Something Wonderful – Anne Kerry Ford

Something Wonderful – Anne Kerry Ford

Anne Kerry Ford is a relative newcomer to the cabaret scene, having made her debut as recently as 1996. A graduate of The Juilliard School of Drama, she has worked extensively as an actress and appeared on Broadway in Annie (as Grace Farrell) and The Threepenny Opera. Her second CD is based on a show she first performed in August, 1997 and pays tribute to the work of Stephen Sondheim and his mentor, Oscar Hammerstein.

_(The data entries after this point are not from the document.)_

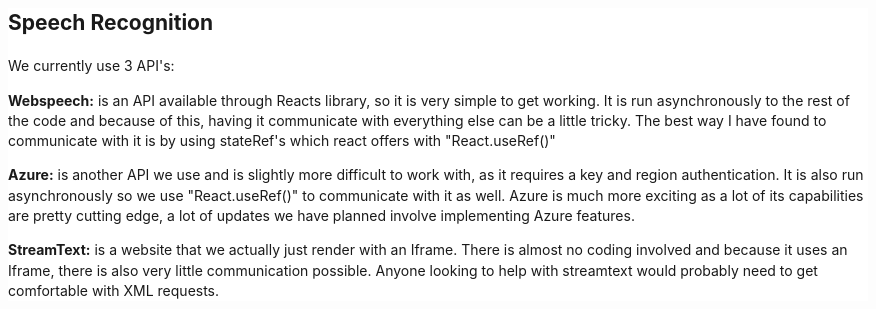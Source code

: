      
## Speech Recognition

We currently use 3 API's:

**Webspeech:** is an API available through Reacts library, so it is very simple to get working. It is run asynchronously to the rest of the code and because of this, having it communicate with everything else can be a little tricky. The best way I have found to communicate with it is by using stateRef's which react offers with "React.useRef()"

**Azure:** is another API we use and is slightly more difficult to work with, as it requires a key and region authentication. It is also run asynchronously so we use "React.useRef()" to communicate with it as well. Azure is much more exciting as a lot of its capabilities are pretty cutting edge, a lot of updates we have planned involve implementing Azure features.

**StreamText:** is a website that we actually just render with an Iframe. There is almost no coding involved and because it uses an Iframe, there is also very little communication possible. Anyone looking to help with streamtext would probably need to get comfortable with XML requests.
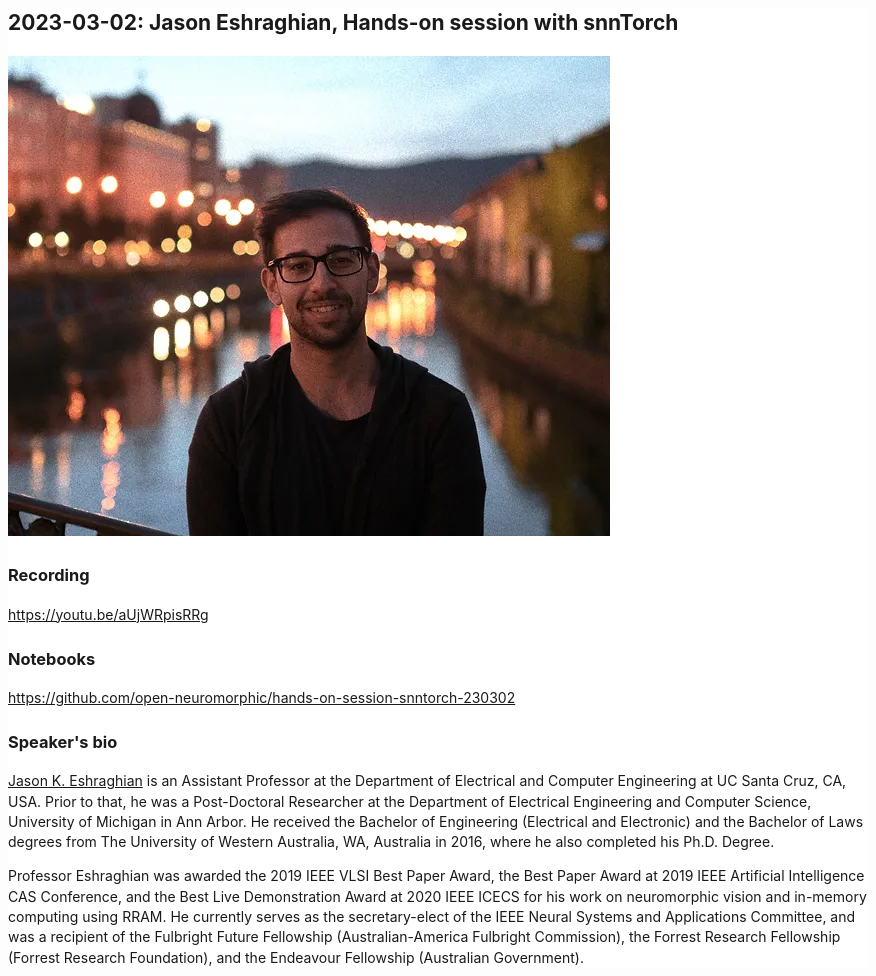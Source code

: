 
## 2023-03-02: Jason Eshraghian, Hands-on session with snnTorch

![Jason Eshraghian](jason-eshraghian.webp)

### Recording

https://youtu.be/aUjWRpisRRg

### Notebooks

https://github.com/open-neuromorphic/hands-on-session-snntorch-230302

### Speaker's bio

[Jason K. Eshraghian](https://jasoneshraghian.com) is an Assistant Professor at the Department of Electrical and Computer Engineering at UC Santa Cruz, CA, USA. Prior to that, he was a Post-Doctoral Researcher at the Department of Electrical Engineering and Computer Science, University of Michigan in Ann Arbor. He received the Bachelor of Engineering (Electrical and Electronic) and the Bachelor of Laws degrees from The University of Western Australia, WA, Australia in 2016, where he also completed his Ph.D. Degree. 

Professor Eshraghian was awarded the 2019 IEEE VLSI Best Paper Award, the Best Paper Award at 2019 IEEE Artificial Intelligence CAS Conference, and the Best Live Demonstration Award at 2020 IEEE ICECS for his work on neuromorphic vision and in-memory computing using RRAM. He currently serves as the secretary-elect of the IEEE Neural Systems and Applications Committee, and was a recipient of the Fulbright Future Fellowship (Australian-America Fulbright Commission), the Forrest Research Fellowship (Forrest Research Foundation), and the Endeavour Fellowship (Australian Government).
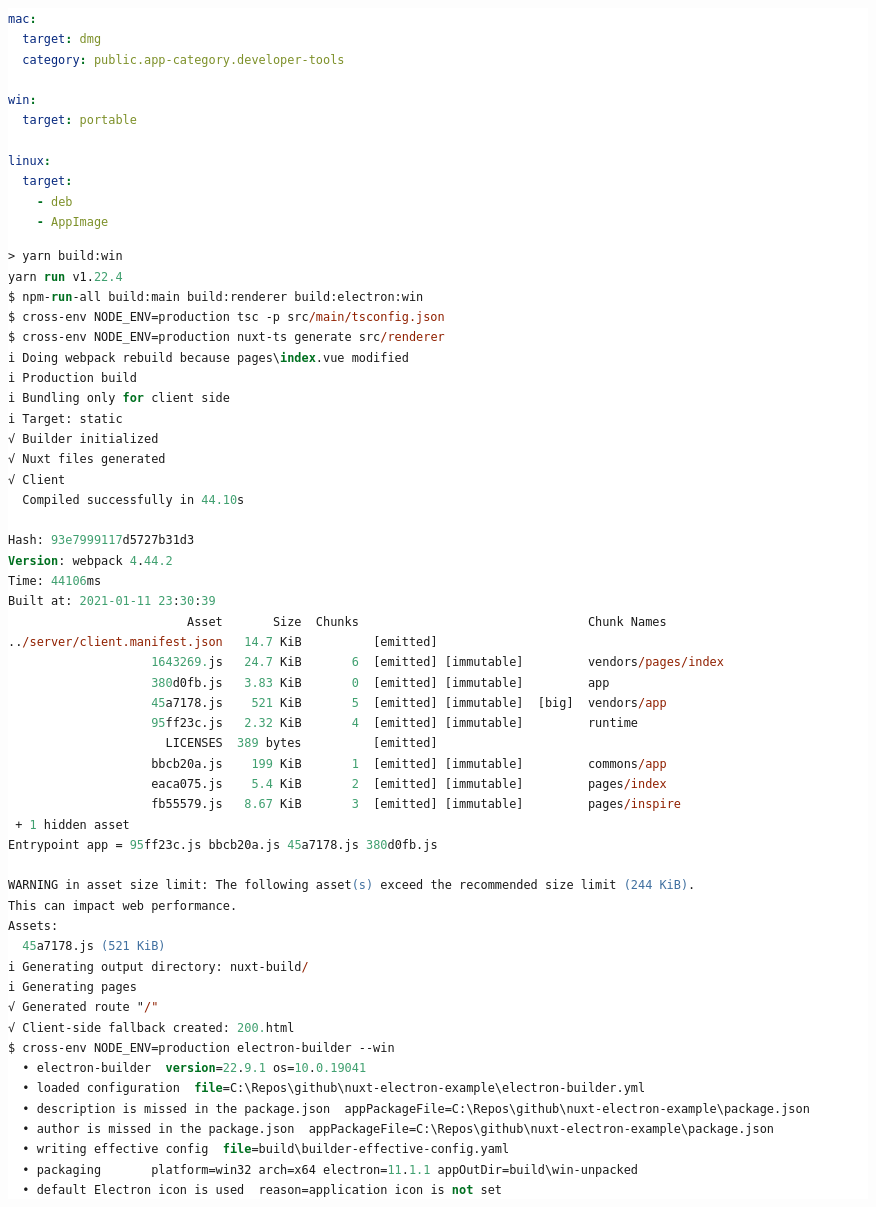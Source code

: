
 ``` yml
mac:
  target: dmg
  category: public.app-category.developer-tools

win:
  target: portable

linux:
  target:
    - deb
    - AppImage
```

``` ps
> yarn build:win
yarn run v1.22.4
$ npm-run-all build:main build:renderer build:electron:win
$ cross-env NODE_ENV=production tsc -p src/main/tsconfig.json
$ cross-env NODE_ENV=production nuxt-ts generate src/renderer
i Doing webpack rebuild because pages\index.vue modified
i Production build
i Bundling only for client side
i Target: static
√ Builder initialized
√ Nuxt files generated
√ Client
  Compiled successfully in 44.10s

Hash: 93e7999117d5727b31d3
Version: webpack 4.44.2
Time: 44106ms
Built at: 2021-01-11 23:30:39
                         Asset       Size  Chunks                                Chunk Names
../server/client.manifest.json   14.7 KiB          [emitted]
                    1643269.js   24.7 KiB       6  [emitted] [immutable]         vendors/pages/index
                    380d0fb.js   3.83 KiB       0  [emitted] [immutable]         app
                    45a7178.js    521 KiB       5  [emitted] [immutable]  [big]  vendors/app
                    95ff23c.js   2.32 KiB       4  [emitted] [immutable]         runtime
                      LICENSES  389 bytes          [emitted]
                    bbcb20a.js    199 KiB       1  [emitted] [immutable]         commons/app
                    eaca075.js    5.4 KiB       2  [emitted] [immutable]         pages/index
                    fb55579.js   8.67 KiB       3  [emitted] [immutable]         pages/inspire
 + 1 hidden asset
Entrypoint app = 95ff23c.js bbcb20a.js 45a7178.js 380d0fb.js

WARNING in asset size limit: The following asset(s) exceed the recommended size limit (244 KiB).
This can impact web performance.
Assets:
  45a7178.js (521 KiB)
i Generating output directory: nuxt-build/
i Generating pages
√ Generated route "/"
√ Client-side fallback created: 200.html
$ cross-env NODE_ENV=production electron-builder --win
  • electron-builder  version=22.9.1 os=10.0.19041
  • loaded configuration  file=C:\Repos\github\nuxt-electron-example\electron-builder.yml
  • description is missed in the package.json  appPackageFile=C:\Repos\github\nuxt-electron-example\package.json
  • author is missed in the package.json  appPackageFile=C:\Repos\github\nuxt-electron-example\package.json
  • writing effective config  file=build\builder-effective-config.yaml
  • packaging       platform=win32 arch=x64 electron=11.1.1 appOutDir=build\win-unpacked
  • default Electron icon is used  reason=application icon is not set
```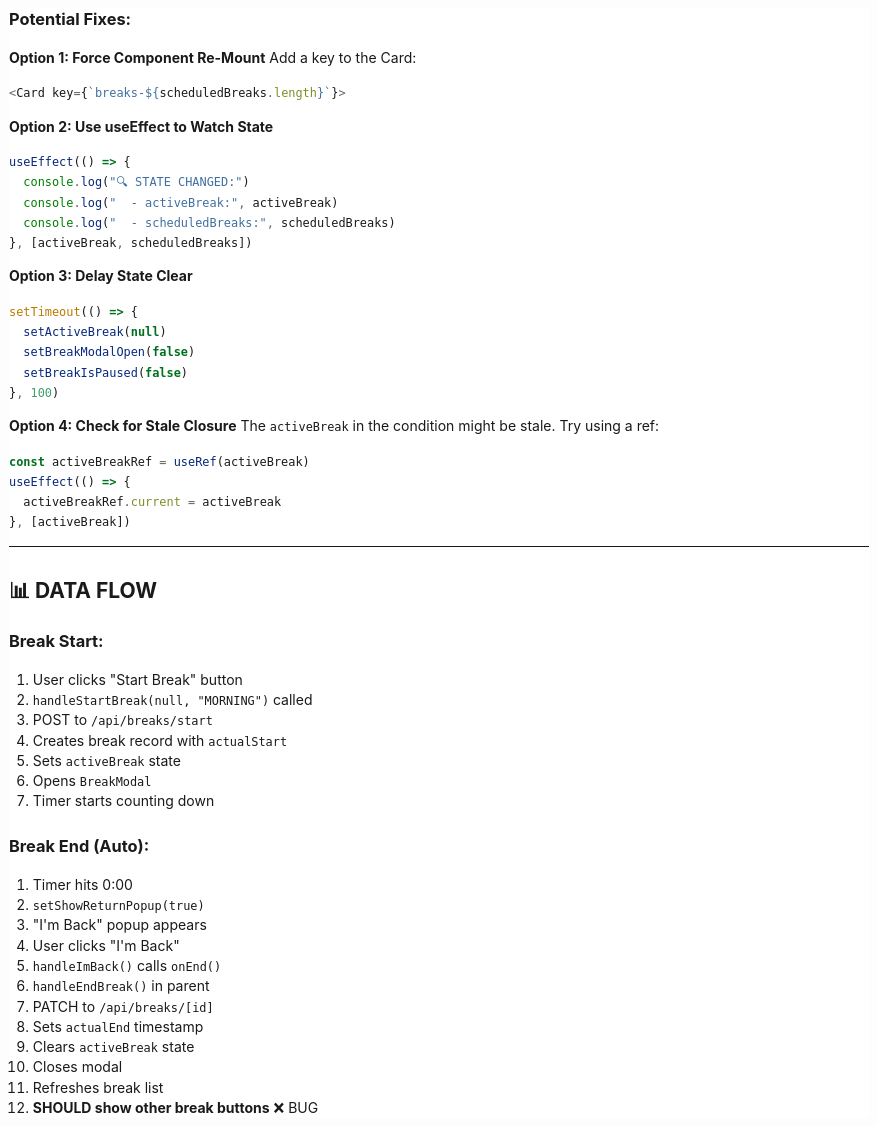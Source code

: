 ### **Potential Fixes:**

**Option 1: Force Component Re-Mount**
Add a key to the Card:
```typescript
<Card key={`breaks-${scheduledBreaks.length}`}>
```

**Option 2: Use useEffect to Watch State**
```typescript
useEffect(() => {
  console.log("🔍 STATE CHANGED:")
  console.log("  - activeBreak:", activeBreak)
  console.log("  - scheduledBreaks:", scheduledBreaks)
}, [activeBreak, scheduledBreaks])
```

**Option 3: Delay State Clear**
```typescript
setTimeout(() => {
  setActiveBreak(null)
  setBreakModalOpen(false)
  setBreakIsPaused(false)
}, 100)
```

**Option 4: Check for Stale Closure**
The `activeBreak` in the condition might be stale. Try using a ref:
```typescript
const activeBreakRef = useRef(activeBreak)
useEffect(() => {
  activeBreakRef.current = activeBreak
}, [activeBreak])
```

---

## 📊 DATA FLOW

### **Break Start:**
1. User clicks "Start Break" button
2. `handleStartBreak(null, "MORNING")` called
3. POST to `/api/breaks/start`
4. Creates break record with `actualStart`
5. Sets `activeBreak` state
6. Opens `BreakModal`
7. Timer starts counting down

### **Break End (Auto):**
1. Timer hits 0:00
2. `setShowReturnPopup(true)`
3. "I'm Back" popup appears
4. User clicks "I'm Back"
5. `handleImBack()` calls `onEnd()`
6. `handleEndBreak()` in parent
7. PATCH to `/api/breaks/[id]`
8. Sets `actualEnd` timestamp
9. Clears `activeBreak` state
10. Closes modal
11. Refreshes break list
12. **SHOULD show other break buttons** ❌ BUG
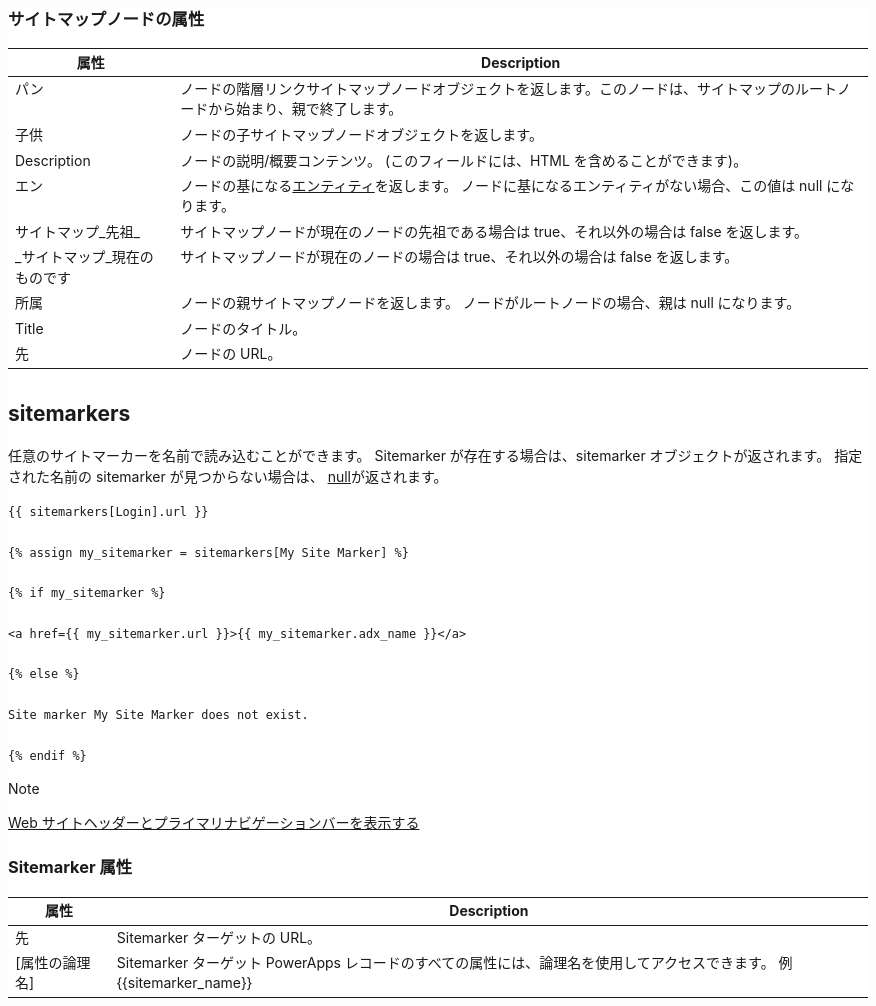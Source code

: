 ### <a name="site-map-node-attributes"></a>サイトマップノードの属性

|属性   |Description   |
|-------|-------|
| パン           | ノードの階層リンクサイトマップノードオブジェクトを返します。このノードは、サイトマップのルートノードから始まり、親で終了します。 |
| 子供              | ノードの子サイトマップノードオブジェクトを返します。                                                                  |
| Description           | ノードの説明/概要コンテンツ。 (このフィールドには、HTML を含めることができます)。                                          |
| エン                | ノードの基になる[エンティティ](#entities)を返します。 ノードに基になるエンティティがない場合、この値は null になります。                                                         |
| サイトマップ\_先祖\_ | サイトマップノードが現在のノードの先祖である場合は true、それ以外の場合は false を返します。                                                                                                         |
| \_サイトマップ\_現在のものです  | サイトマップノードが現在のノードの場合は true、それ以外の場合は false を返します。                                                                                                         |
| 所属                | ノードの親サイトマップノードを返します。 ノードがルートノードの場合、親は null になります。                                                                     |
| Title                 | ノードのタイトル。                                                                                                |
| 先                   | ノードの URL。                                                                                                  |


## <a name="sitemarkers"></a>sitemarkers

任意のサイトマーカーを名前で読み込むことができます。 Sitemarker が存在する場合は、sitemarker オブジェクトが返されます。 指定された名前の sitemarker が見つからない場合は、 [null](liquid-types.md#null)が返されます。  

```
{{ sitemarkers[Login].url }}

{% assign my_sitemarker = sitemarkers[My Site Marker] %}

{% if my_sitemarker %}

<a href={{ my_sitemarker.url }}>{{ my_sitemarker.adx_name }}</a>

{% else %}

Site marker My Site Marker does not exist.

{% endif %}
```

> [!Note]
> [Web サイトヘッダーとプライマリナビゲーションバーを表示する](render-site-header-primary-navigation.md)  

### <a name="sitemarker-attributes"></a>Sitemarker 属性

|         属性          |                                                                                    Description                                                                                    |
|----------------------------|-----------------------------------------------------------------------------------------------------------------------------------------------------------------------------------|
|            先             |                                                                         Sitemarker ターゲットの URL。                                                                         |
| \[属性の論理名\] | Sitemarker ターゲット PowerApps レコードのすべての属性には、論理名を使用してアクセスできます。 例 {{sitemarker\_name}} |
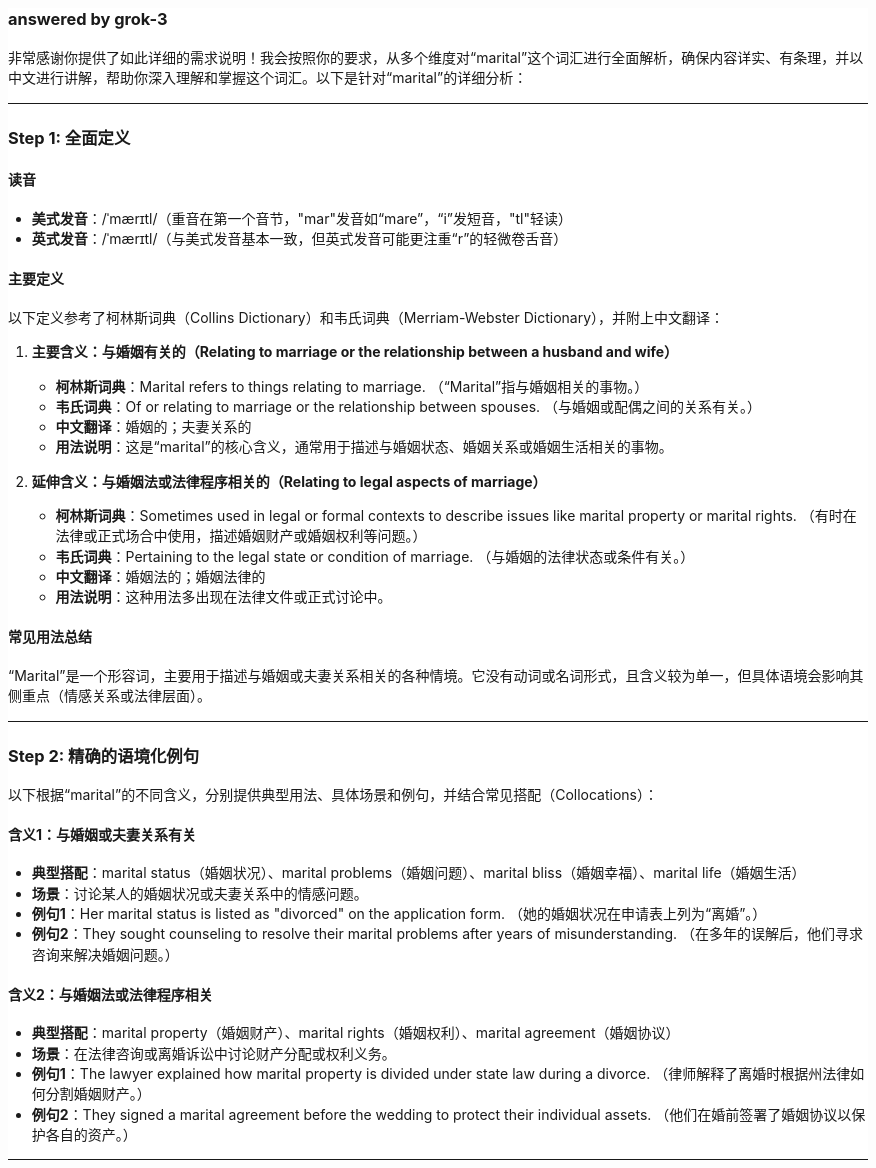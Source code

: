 ### answered by grok-3
非常感谢你提供了如此详细的需求说明！我会按照你的要求，从多个维度对“marital”这个词汇进行全面解析，确保内容详实、有条理，并以中文进行讲解，帮助你深入理解和掌握这个词汇。以下是针对“marital”的详细分析：

---

### Step 1: 全面定义
#### 读音
- **美式发音**：/ˈmærɪtl/（重音在第一个音节，"mar"发音如“mare”，“i”发短音，"tl"轻读）
- **英式发音**：/ˈmærɪtl/（与美式发音基本一致，但英式发音可能更注重“r”的轻微卷舌音）

#### 主要定义
以下定义参考了柯林斯词典（Collins Dictionary）和韦氏词典（Merriam-Webster Dictionary），并附上中文翻译：

1. **主要含义：与婚姻有关的（Relating to marriage or the relationship between a husband and wife）**
   - **柯林斯词典**：Marital refers to things relating to marriage. （“Marital”指与婚姻相关的事物。）
   - **韦氏词典**：Of or relating to marriage or the relationship between spouses. （与婚姻或配偶之间的关系有关。）
   - **中文翻译**：婚姻的；夫妻关系的
   - **用法说明**：这是“marital”的核心含义，通常用于描述与婚姻状态、婚姻关系或婚姻生活相关的事物。

2. **延伸含义：与婚姻法或法律程序相关的（Relating to legal aspects of marriage）**
   - **柯林斯词典**：Sometimes used in legal or formal contexts to describe issues like marital property or marital rights. （有时在法律或正式场合中使用，描述婚姻财产或婚姻权利等问题。）
   - **韦氏词典**：Pertaining to the legal state or condition of marriage. （与婚姻的法律状态或条件有关。）
   - **中文翻译**：婚姻法的；婚姻法律的
   - **用法说明**：这种用法多出现在法律文件或正式讨论中。

#### 常见用法总结
“Marital”是一个形容词，主要用于描述与婚姻或夫妻关系相关的各种情境。它没有动词或名词形式，且含义较为单一，但具体语境会影响其侧重点（情感关系或法律层面）。

---

### Step 2: 精确的语境化例句
以下根据“marital”的不同含义，分别提供典型用法、具体场景和例句，并结合常见搭配（Collocations）：

#### 含义1：与婚姻或夫妻关系有关
- **典型搭配**：marital status（婚姻状况）、marital problems（婚姻问题）、marital bliss（婚姻幸福）、marital life（婚姻生活）
- **场景**：讨论某人的婚姻状况或夫妻关系中的情感问题。
- **例句1**：Her marital status is listed as "divorced" on the application form. （她的婚姻状况在申请表上列为“离婚”。）
- **例句2**：They sought counseling to resolve their marital problems after years of misunderstanding. （在多年的误解后，他们寻求咨询来解决婚姻问题。）

#### 含义2：与婚姻法或法律程序相关
- **典型搭配**：marital property（婚姻财产）、marital rights（婚姻权利）、marital agreement（婚姻协议）
- **场景**：在法律咨询或离婚诉讼中讨论财产分配或权利义务。
- **例句1**：The lawyer explained how marital property is divided under state law during a divorce. （律师解释了离婚时根据州法律如何分割婚姻财产。）
- **例句2**：They signed a marital agreement before the wedding to protect their individual assets. （他们在婚前签署了婚姻协议以保护各自的资产。）

---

Ford has a fresh, pure soprano voice which she uses intelligently to present her material in a warm and straightforward manner. She clearly has a great affection for these songs and presents them with little embellishment in subtly clever arrangements by John Boswell. With material as familiar as this, there is a temptation for singers to feel they must always be looking for a different slant or a clever new setting for every number. In fact there probably aren’t too many different ways to sing The Miller’s Son or Edelweiss. Ford recognizes this and has the wisdom simply to find the right character for each piece and then let the melody and lyrics speak for themselves.

One of the album’s highlights is a delightfully wistful reading of All Through The Day. Ford’s delivery of the bittersweet yet essentially optimistic Hammerstein lyric is set, in Boswell’s accompaniment, against the instantly recognizable melody of Sondheim’s Losing My Mind. The effect is to create magical new layers of meaning as the listener recognizes what the singer, perhaps, does not – that the simple pleasure she takes in waiting for her lover to return can only last as long as her absolute certainty that he will.

Ford colors her voice effectively to suit the mood of each song – youthful and eager on Something’s Coming, it takes on altogether darker tones for a tender Something Wonderful. Her Being Alive is unusually restrained and, while she misses some of the bleakness of the lyric (but alone is alone not alive…), it’s note of patient, self-contained sadness is certainly effective.

A few of the interpretations fall a little short of the mark – her Bill is pleasantly self-mocking but misses the underlying note of real tenderness – but these songs are old friends and Ford’s gently perceptive readings make for highly pleasurable listening.